Knox County and the Ponca Tribe of Nebraska filed a lawsuit against more than two dozen opiate manufacturers and distributors.
The two groups are represented by attorney David Domina, who commented that he would be surprised if more cases like this aren’t filed throughout Nebraska by groups looking to recover the expenses brought on by the opiate epidemic consuming America.
"The United States faces a public health crisis arising from the profligate manufacturing, distribution, permissive and knowing diversion, and abuse of opioids and opioid medications. An opioid addiction epidemic has resulted," Domina said.
Domina filed the lawsuits in the United States District Court in Omaha on Wednesday, April 25. These lawsuits specifically target 25 companies and allege that each used unfair, false, or deceptive marketing practices to contribute to the epidemic. In a phone interview with the Lincoln Journal Star, Domina described it as the worst public health epidemic since the plague.
"And this one is the product of greed," Domina said, and has to be stopped by human behavior changing, not an anecdote.
He said that companies like Purdue Pharma Inc., CVS, Walgreens, McKesson Corp. and others used their staggering profits to pay civil fines for wrongdoing and influence key opinion leaders as if those transactions were just normal costs of doing business.

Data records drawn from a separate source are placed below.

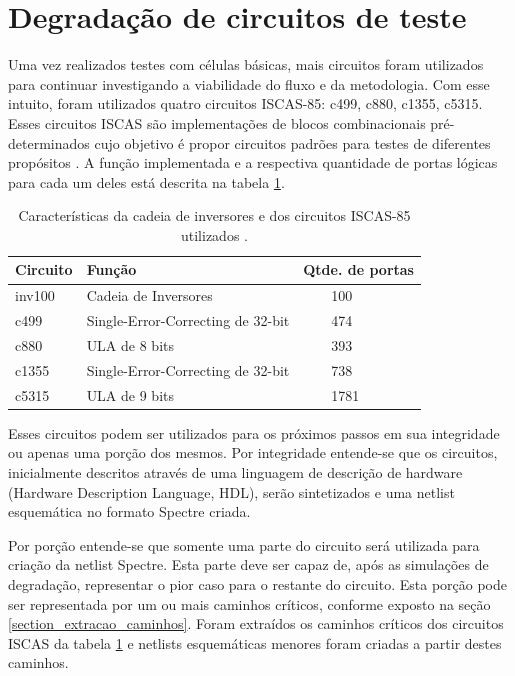 \section{Degradação de circuitos de teste}
\label{section:caracterização_iscas}
Uma vez realizados testes com células básicas, mais circuitos foram utilizados para continuar investigando a viabilidade do fluxo e da metodologia. Com esse intuito, foram utilizados quatro circuitos ISCAS-85: c499, c880, c1355, c5315. Esses circuitos ISCAS são implementações de blocos combinacionais pré-determinados cujo objetivo é propor circuitos padrões para testes de diferentes propósitos \cite{Hansen1999}. A função implementada e a respectiva quantidade de portas lógicas para cada um deles está descrita na tabela \ref{tb:ISCAS_85}.

\begin{table}[H]
\centering
\caption{Características da cadeia de inversores e dos circuitos ISCAS-85 utilizados \cite{Hansen1999}.}
\begin{tabular}{@{}lll@{}}
\toprule
Circuito & Função & Qtde. de portas \\ \midrule
inv100 & Cadeia de Inversores & \ \ \ \ 100 \\ \midrule
c499 & Single-Error-Correcting de 32-bit & \ \ \ \ 474 \\ \midrule
c880 & ULA de 8 bits & \ \ \ \ 393 \\ \midrule
c1355 & Single-Error-Correcting de 32-bit & \ \ \ \ 738 \\ \midrule
c5315 & ULA de 9 bits & \ \ \ \ 1781 \\ \bottomrule
\end{tabular}
\label{tb:ISCAS_85}
\end{table}
Esses circuitos podem ser utilizados para os próximos passos em sua integridade ou apenas uma porção dos mesmos. Por integridade entende-se que os circuitos, inicialmente descritos através de uma linguagem de descrição de hardware (Hardware Description Language, HDL), serão sintetizados e uma netlist esquemática no formato Spectre criada. 

Por porção entende-se que somente uma parte do circuito será utilizada para criação da netlist Spectre. Esta parte deve ser capaz de, após as simulações de degradação, representar o pior caso para o restante do circuito. Esta porção pode ser representada por um ou mais caminhos críticos, conforme exposto na seção \ref{section_extracao_caminhos}.
Foram extraídos os caminhos críticos dos circuitos ISCAS da tabela \ref{tb:ISCAS_85} e netlists esquemáticas menores foram criadas a partir destes caminhos.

These lawsuits are just a small portion of the hundreds of their kind filed across the country. United States Attorney General Jeff Sessions stated earlier this year that the Justice Department was planning to file a statement of interest in the multidistrict action in response to these lawsuits.
"It has cost this nation hundreds of thousands of precious lives," Sessions said in a statement Feb. 27. "It has strained our public health and law enforcement resources and bankrupted countless families across this country."
Domina believes that his clients’ cases will likely end up being transferred into that action for discovery, but that the trial will ultimately return to Nebraska. He believes that Nebraska counties and cities could find themselves left out of a larger settlement because of the state’s mortality rate compared to other states’, but that the local problem is only getting worse.